The girls are already coming down the stairs.
The dot snaps away from my chest and settles on Karen’s forehead. My whole body goes solid like a block of ice.
“Stand up.”
I grab the couch and pull myself to my feet. Oh God. Oh God.
“What do you want? Who are you?”
“What I want is a complex matter, one I shall explain to you in the car. As to who I am, I am many things to many people. I might say that I am the devil, and I come to do the devil’s work. But it is better if you call me by name. I am Santiago de la Rosa.”
17
Quentin
By dark of night I leave, drawing out of Rose’s bed in soft silence. I leave her lying on her side, her pale skin aglow in the dark, her red hair made inky black in shadow, a sleeping princess in a world that doesn’t belong to me. It’s time to go.

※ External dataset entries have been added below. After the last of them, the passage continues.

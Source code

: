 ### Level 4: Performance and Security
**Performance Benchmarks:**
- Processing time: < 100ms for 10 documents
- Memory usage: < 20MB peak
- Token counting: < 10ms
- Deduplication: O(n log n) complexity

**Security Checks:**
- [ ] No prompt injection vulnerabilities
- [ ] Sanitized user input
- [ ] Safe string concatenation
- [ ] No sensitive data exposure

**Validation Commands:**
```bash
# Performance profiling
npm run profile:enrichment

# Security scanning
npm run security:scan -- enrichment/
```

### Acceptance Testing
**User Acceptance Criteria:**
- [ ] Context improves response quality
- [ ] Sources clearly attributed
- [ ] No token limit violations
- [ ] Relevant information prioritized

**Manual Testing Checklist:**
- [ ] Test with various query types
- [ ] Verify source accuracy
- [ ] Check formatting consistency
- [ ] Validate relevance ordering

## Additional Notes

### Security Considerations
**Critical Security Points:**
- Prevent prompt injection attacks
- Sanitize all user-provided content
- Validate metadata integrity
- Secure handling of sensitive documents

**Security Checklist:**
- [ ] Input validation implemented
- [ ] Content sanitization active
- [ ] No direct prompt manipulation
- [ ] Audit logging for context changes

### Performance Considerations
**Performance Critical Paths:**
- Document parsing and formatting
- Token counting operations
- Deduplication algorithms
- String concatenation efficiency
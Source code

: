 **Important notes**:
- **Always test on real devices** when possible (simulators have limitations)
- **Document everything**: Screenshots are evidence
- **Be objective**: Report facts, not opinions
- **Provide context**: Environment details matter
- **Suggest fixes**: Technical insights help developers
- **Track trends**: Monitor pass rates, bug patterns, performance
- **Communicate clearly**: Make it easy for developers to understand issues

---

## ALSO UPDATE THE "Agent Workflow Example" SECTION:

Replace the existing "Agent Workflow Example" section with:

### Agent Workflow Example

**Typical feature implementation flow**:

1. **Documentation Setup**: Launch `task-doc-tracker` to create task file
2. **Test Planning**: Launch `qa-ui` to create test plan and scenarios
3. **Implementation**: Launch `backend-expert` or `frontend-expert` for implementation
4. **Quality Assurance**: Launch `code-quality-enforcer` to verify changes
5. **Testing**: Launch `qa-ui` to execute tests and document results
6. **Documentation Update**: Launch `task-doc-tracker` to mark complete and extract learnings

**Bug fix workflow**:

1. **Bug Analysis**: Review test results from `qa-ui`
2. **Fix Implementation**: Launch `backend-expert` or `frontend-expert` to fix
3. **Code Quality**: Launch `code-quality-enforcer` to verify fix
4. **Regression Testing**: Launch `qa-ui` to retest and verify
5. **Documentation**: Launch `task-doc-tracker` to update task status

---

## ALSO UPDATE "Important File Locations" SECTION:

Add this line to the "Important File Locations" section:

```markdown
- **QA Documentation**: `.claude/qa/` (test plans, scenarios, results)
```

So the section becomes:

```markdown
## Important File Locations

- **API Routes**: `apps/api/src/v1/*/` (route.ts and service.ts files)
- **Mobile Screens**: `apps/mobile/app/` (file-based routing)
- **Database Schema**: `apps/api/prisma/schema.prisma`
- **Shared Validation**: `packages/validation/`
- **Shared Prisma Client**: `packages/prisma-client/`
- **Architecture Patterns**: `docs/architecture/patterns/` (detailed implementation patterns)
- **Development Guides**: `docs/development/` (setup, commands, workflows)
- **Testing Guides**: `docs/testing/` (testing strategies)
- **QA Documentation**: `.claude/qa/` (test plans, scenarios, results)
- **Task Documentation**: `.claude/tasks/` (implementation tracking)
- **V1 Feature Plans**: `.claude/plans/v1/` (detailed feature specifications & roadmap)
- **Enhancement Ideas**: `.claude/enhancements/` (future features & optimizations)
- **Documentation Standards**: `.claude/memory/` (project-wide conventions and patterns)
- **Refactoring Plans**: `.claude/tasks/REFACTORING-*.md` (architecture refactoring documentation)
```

My first act is to retrieve the case full of cash from the house. I dart across the gap between her home and my safe house, retrieve the case, scrawl a note, and rest it on the easy chair in her bedroom.
I want to kiss her, to touch her cheek or her hand or something, but if I wake her she will talk me into staying another day and I will protest I must leave again, and the cycle will repeat until the devil comes calling to collect his due.
I won’t ever let him have her.
This is not going to be easy.
Back at the house I move everything from the garage to the basement, except what gear I feel is worth it to take with me. I have a program on the computer that wipes the hard drives, replacing the data with useless gibberish. It’ll take all night to run since it repeats the process seven times, but once the first is done I’ll leave and just let it run while I’m gone.
All in all it takes me less than forty-five minutes to pack up. I take only enough clothes to last a few days, my dad’s gun, and some other weapons and ammunition. Time comes I need more, there’s going to be plenty of it.
I have become the target of the international fraternity of assassins. No one else will touch me as long as Santiago is on the hunt—none of them would dare risk offending him by stealing his kill.
Once I kill Santiago, though, it’ll be open season on Quentin. There will be dozens more after me.
So that’s the plan: kill them all. Once they stop coming I’ll start working my way through my old contacts. I will make my life mean something. No more will I serve flesh-mongers and warlords, thieves and procurers. I will go where the authorities can’t, do what the police cannot do.